Exercise requirements. Could you give the listing again exactly, without its pictures?

Dataset.
========

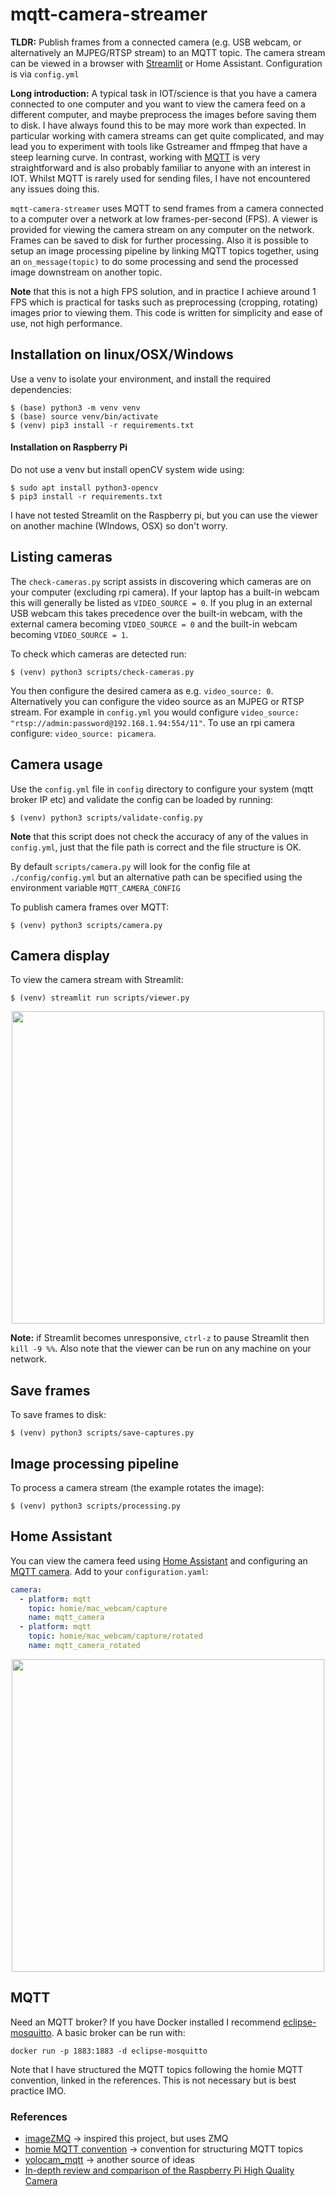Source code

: # mqtt-camera-streamer
**TLDR:** Publish frames from a connected camera (e.g. USB webcam, or alternatively an MJPEG/RTSP stream) to an MQTT topic. The camera stream can be viewed in a browser with [Streamlit](https://github.com/streamlit/streamlit) or Home Assistant. Configuration is via `config.yml`

**Long introduction:** A typical task in IOT/science is that you have a camera connected to one computer and you want to view the camera feed on a different computer, and maybe preprocess the images before saving them to disk. I have always found this to be may more work than expected. In particular working with camera streams can get quite complicated, and may lead you to experiment with tools like Gstreamer and ffmpeg that have a steep learning curve. In contrast, working with [MQTT](http://mqtt.org/) is very straightforward and is also probably familiar to anyone with an interest in IOT. Whilst MQTT is rarely used for sending files, I have not encountered any issues doing this.

`mqtt-camera-streamer` uses MQTT to send frames from a camera connected to a computer over a network at low frames-per-second (FPS). A viewer is provided for viewing the camera stream on any computer on the network. Frames can be saved to disk for further processing. Also it is possible to setup an image processing pipeline by linking MQTT topics together, using an `on_message(topic)` to do some processing and send the processed image downstream on another topic.

**Note** that this is not a high FPS solution, and in practice I achieve around 1 FPS which is practical for tasks such as preprocessing (cropping, rotating) images prior to viewing them. This code is written for simplicity and ease of use, not high performance.

## Installation on linux/OSX/Windows
Use a venv to isolate your environment, and install the required dependencies:
```
$ (base) python3 -m venv venv
$ (base) source venv/bin/activate
$ (venv) pip3 install -r requirements.txt
```

#### Installation on Raspberry Pi
Do not use a venv but install openCV system wide using:
```
$ sudo apt install python3-opencv
$ pip3 install -r requirements.txt
```
I have not tested Streamlit on the Raspberry pi, but you can use the viewer on another machine (WIndows, OSX) so don't worry.

## Listing cameras
The `check-cameras.py` script assists in discovering which cameras are on your computer (excluding rpi camera). If your laptop has a built-in webcam this will generally be listed as `VIDEO_SOURCE = 0`. If you plug in an external USB webcam this takes precedence over the built-in webcam, with the external camera becoming `VIDEO_SOURCE = 0` and the built-in webcam becoming `VIDEO_SOURCE = 1`.

To check which cameras are detected run:
```
$ (venv) python3 scripts/check-cameras.py
```
You then configure the desired camera as e.g. `video_source: 0`. Alternatively you can configure the video source as an MJPEG or RTSP stream. For example in `config.yml` you would configure `video_source: "rtsp://admin:password@192.168.1.94:554/11"`. To use an rpi camera configure: `video_source: picamera`.

## Camera usage
Use the `config.yml` file in `config` directory to configure your system (mqtt broker IP etc) and validate the config can be loaded by running:
```
$ (venv) python3 scripts/validate-config.py
```
**Note** that this script does not check the accuracy of any of the values in `config.yml`, just that the file path is correct and the file structure is OK.

By default `scripts/camera.py` will look for the config file at `./config/config.yml` but an alternative path can be specified using the environment variable `MQTT_CAMERA_CONFIG`

To publish camera frames over MQTT:
```
$ (venv) python3 scripts/camera.py
```

## Camera display
To view the camera stream with Streamlit:
```
$ (venv) streamlit run scripts/viewer.py
```

<p align="center">
<img src="https://github.com/robmarkcole/mqtt-camera-streamer/blob/master/docs/images/viewer_usage.png" width="500">
</p>

**Note:** if Streamlit becomes unresponsive, `ctrl-z` to pause Streamlit then `kill -9 %%`. Also note that the viewer can be run on any machine on your network.

## Save frames
To save frames to disk:
```
$ (venv) python3 scripts/save-captures.py
```

## Image processing pipeline
To process a camera stream (the example rotates the image):
```
$ (venv) python3 scripts/processing.py
```

## Home Assistant
You can view the camera feed using [Home Assistant](https://www.home-assistant.io/) and configuring an [MQTT camera](https://www.home-assistant.io/components/camera.mqtt/). Add to your `configuration.yaml`:
```yaml
camera:
  - platform: mqtt
    topic: homie/mac_webcam/capture
    name: mqtt_camera
  - platform: mqtt
    topic: homie/mac_webcam/capture/rotated
    name: mqtt_camera_rotated
```

<p align="center">
<img src="https://github.com/robmarkcole/mqtt-camera-streamer/blob/master/docs/images/ha_usage.png" width="500">
</p>

## MQTT
Need an MQTT broker? If you have Docker installed I recommend [eclipse-mosquitto](https://hub.docker.com/_/eclipse-mosquitto). A basic broker can be run with:
```
docker run -p 1883:1883 -d eclipse-mosquitto
```
Note that I have structured the MQTT topics following the homie MQTT convention, linked in the references. This is not necessary but is best practice IMO.

### References
* [imageZMQ](https://github.com/jeffbass/imagezmq) -> inspired this project, but uses ZMQ
* [homie MQTT convention](https://homieiot.github.io/) -> convention for structuring MQTT topics
* [yolocam_mqtt](https://github.com/LarsAC/yolocam_mqtt/blob/master/yolo_mqtt_server.py) -> another source of ideas
* [In-depth review and comparison of the Raspberry Pi High Quality Camera](https://medium.com/@alexellisuk/in-depth-review-and-comparison-of-the-raspberry-pi-high-quality-camera-806490c4aeb7)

========

Result below.
Source code

: # mqtt-camera-streamer
**TLDR:** Publish frames from a connected camera (e.g. USB webcam, or alternatively an MJPEG/RTSP stream) to an MQTT topic. The camera stream can be viewed in a browser with [Streamlit](https://github.com/streamlit/streamlit) or Home Assistant. Configuration is via `config.yml`

**Long introduction:** A typical task in IOT/science is that you have a camera connected to one computer and you want to view the camera feed on a different computer, and maybe preprocess the images before saving them to disk. I have always found this to be may more work than expected. In particular working with camera streams can get quite complicated, and may lead you to experiment with tools like Gstreamer and ffmpeg that have a steep learning curve. In contrast, working with [MQTT](http://mqtt.org/) is very straightforward and is also probably familiar to anyone with an interest in IOT. Whilst MQTT is rarely used for sending files, I have not encountered any issues doing this.

`mqtt-camera-streamer` uses MQTT to send frames from a camera connected to a computer over a network at low frames-per-second (FPS). A viewer is provided for viewing the camera stream on any computer on the network. Frames can be saved to disk for further processing. Also it is possible to setup an image processing pipeline by linking MQTT topics together, using an `on_message(topic)` to do some processing and send the processed image downstream on another topic.

**Note** that this is not a high FPS solution, and in practice I achieve around 1 FPS which is practical for tasks such as preprocessing (cropping, rotating) images prior to viewing them. This code is written for simplicity and ease of use, not high performance.

## Installation on linux/OSX/Windows
Use a venv to isolate your environment, and install the required dependencies:
```
$ (base) python3 -m venv venv
$ (base) source venv/bin/activate
$ (venv) pip3 install -r requirements.txt
```

#### Installation on Raspberry Pi
Do not use a venv but install openCV system wide using:
```
$ sudo apt install python3-opencv
$ pip3 install -r requirements.txt
```
I have not tested Streamlit on the Raspberry pi, but you can use the viewer on another machine (WIndows, OSX) so don't worry.

## Listing cameras
The `check-cameras.py` script assists in discovering which cameras are on your computer (excluding rpi camera). If your laptop has a built-in webcam this will generally be listed as `VIDEO_SOURCE = 0`. If you plug in an external USB webcam this takes precedence over the built-in webcam, with the external camera becoming `VIDEO_SOURCE = 0` and the built-in webcam becoming `VIDEO_SOURCE = 1`.

To check which cameras are detected run:
```
$ (venv) python3 scripts/check-cameras.py
```
You then configure the desired camera as e.g. `video_source: 0`. Alternatively you can configure the video source as an MJPEG or RTSP stream. For example in `config.yml` you would configure `video_source: "rtsp://admin:password@192.168.1.94:554/11"`. To use an rpi camera configure: `video_source: picamera`.

## Camera usage
Use the `config.yml` file in `config` directory to configure your system (mqtt broker IP etc) and validate the config can be loaded by running:
```
$ (venv) python3 scripts/validate-config.py
```
**Note** that this script does not check the accuracy of any of the values in `config.yml`, just that the file path is correct and the file structure is OK.

By default `scripts/camera.py` will look for the config file at `./config/config.yml` but an alternative path can be specified using the environment variable `MQTT_CAMERA_CONFIG`

To publish camera frames over MQTT:
```
$ (venv) python3 scripts/camera.py
```

## Camera display
To view the camera stream with Streamlit:
```
$ (venv) streamlit run scripts/viewer.py
```

<p align="center">
<img src="https://github.com/robmarkcole/mqtt-camera-streamer/blob/master/docs/images/viewer_usage.png" width="500">
</p>

**Note:** if Streamlit becomes unresponsive, `ctrl-z` to pause Streamlit then `kill -9 %%`. Also note that the viewer can be run on any machine on your network.

## Save frames
To save frames to disk:
```
$ (venv) python3 scripts/save-captures.py
```

## Image processing pipeline
To process a camera stream (the example rotates the image):
```
$ (venv) python3 scripts/processing.py
```

## Home Assistant
You can view the camera feed using [Home Assistant](https://www.home-assistant.io/) and configuring an [MQTT camera](https://www.home-assistant.io/components/camera.mqtt/). Add to your `configuration.yaml`:
```yaml
camera:
  - platform: mqtt
    topic: homie/mac_webcam/capture
    name: mqtt_camera
  - platform: mqtt
    topic: homie/mac_webcam/capture/rotated
    name: mqtt_camera_rotated
```

<p align="center">
<img src="https://github.com/robmarkcole/mqtt-camera-streamer/blob/master/docs/images/ha_usage.png" width="500">
</p>

## MQTT
Need an MQTT broker? If you have Docker installed I recommend [eclipse-mosquitto](https://hub.docker.com/_/eclipse-mosquitto). A basic broker can be run with:
```
docker run -p 1883:1883 -d eclipse-mosquitto
```
Note that I have structured the MQTT topics following the homie MQTT convention, linked in the references. This is not necessary but is best practice IMO.

### References
* [imageZMQ](https://github.com/jeffbass/imagezmq) -> inspired this project, but uses ZMQ
* [homie MQTT convention](https://homieiot.github.io/) -> convention for structuring MQTT topics
* [yolocam_mqtt](https://github.com/LarsAC/yolocam_mqtt/blob/master/yolo_mqtt_server.py) -> another source of ideas
* [In-depth review and comparison of the Raspberry Pi High Quality Camera](https://medium.com/@alexellisuk/in-depth-review-and-comparison-of-the-raspberry-pi-high-quality-camera-806490c4aeb7)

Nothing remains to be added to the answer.